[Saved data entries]
════════════════
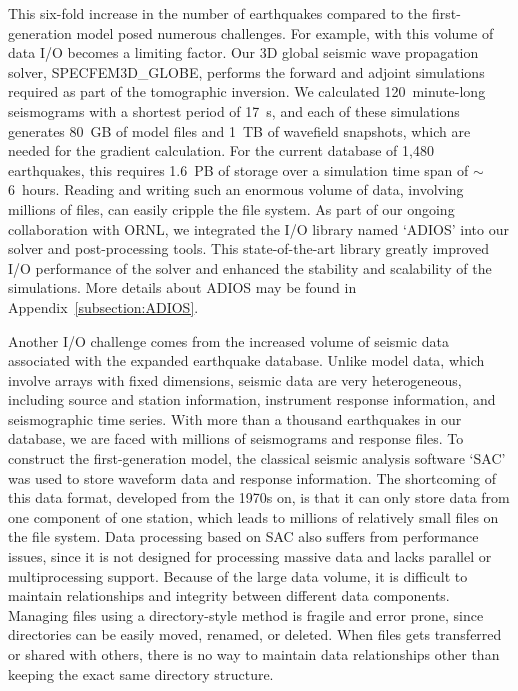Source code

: This six-fold increase in the number of earthquakes compared to the first-generation model
posed numerous challenges.
For example, with this volume of data I/O becomes a limiting factor.
Our 3D global seismic wave propagation solver, SPECFEM3D\_GLOBE,
performs the forward and adjoint simulations required as part of the tomographic inversion.
We calculated 120~minute-long seismograms with a shortest period of 17~s,
and each of these simulations generates 80~GB of model files and 1~TB of wavefield snapshots,
which are needed for the gradient calculation.
For the current database of 1,480 earthquakes, this requires 1.6~PB of storage over a simulation time span of $\sim$6~hours.
Reading and writing such an enormous volume of data, involving millions of files, can easily cripple the file system.
As part of our ongoing collaboration with ORNL,
we integrated the I/O library named `ADIOS' into our solver and post-processing tools.
This state-of-the-art library greatly improved I/O performance of the solver and enhanced the stability and scalability of the simulations.
More details about ADIOS may be found in Appendix~\ref{subsection:ADIOS}.

Another I/O challenge comes from the increased volume of seismic data associated with the expanded earthquake database.
Unlike model data, which involve arrays with fixed dimensions,
seismic data are very heterogeneous, including source and station information,
instrument response information, and seismographic time series.
With more than a thousand earthquakes in our database, we are faced with millions
of seismograms and response files.
To construct the first-generation model,
the classical seismic analysis software `SAC' was used to store waveform data and
response information.
The shortcoming of this data format,
developed from the 1970s on, is that it can only store 
data from one component of one station, which leads to millions of relatively small files on
the file system.
Data processing based on SAC also suffers from performance issues, since it is
not designed for processing massive data and lacks parallel
or multiprocessing support.
Because of the large data volume,
it is difficult to maintain relationships and integrity between
different data components.
Managing files using a directory-style method is fragile and
error prone, since directories
can be easily moved, renamed, or deleted.
When files gets transferred or shared with others, there is no way to maintain
data relationships other than keeping the exact same directory structure.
════════════════
• **TRY IT**:
Report only the number of lines, among the records above, that contain the word "time".

• **EXERCISE RESPONSE**:
2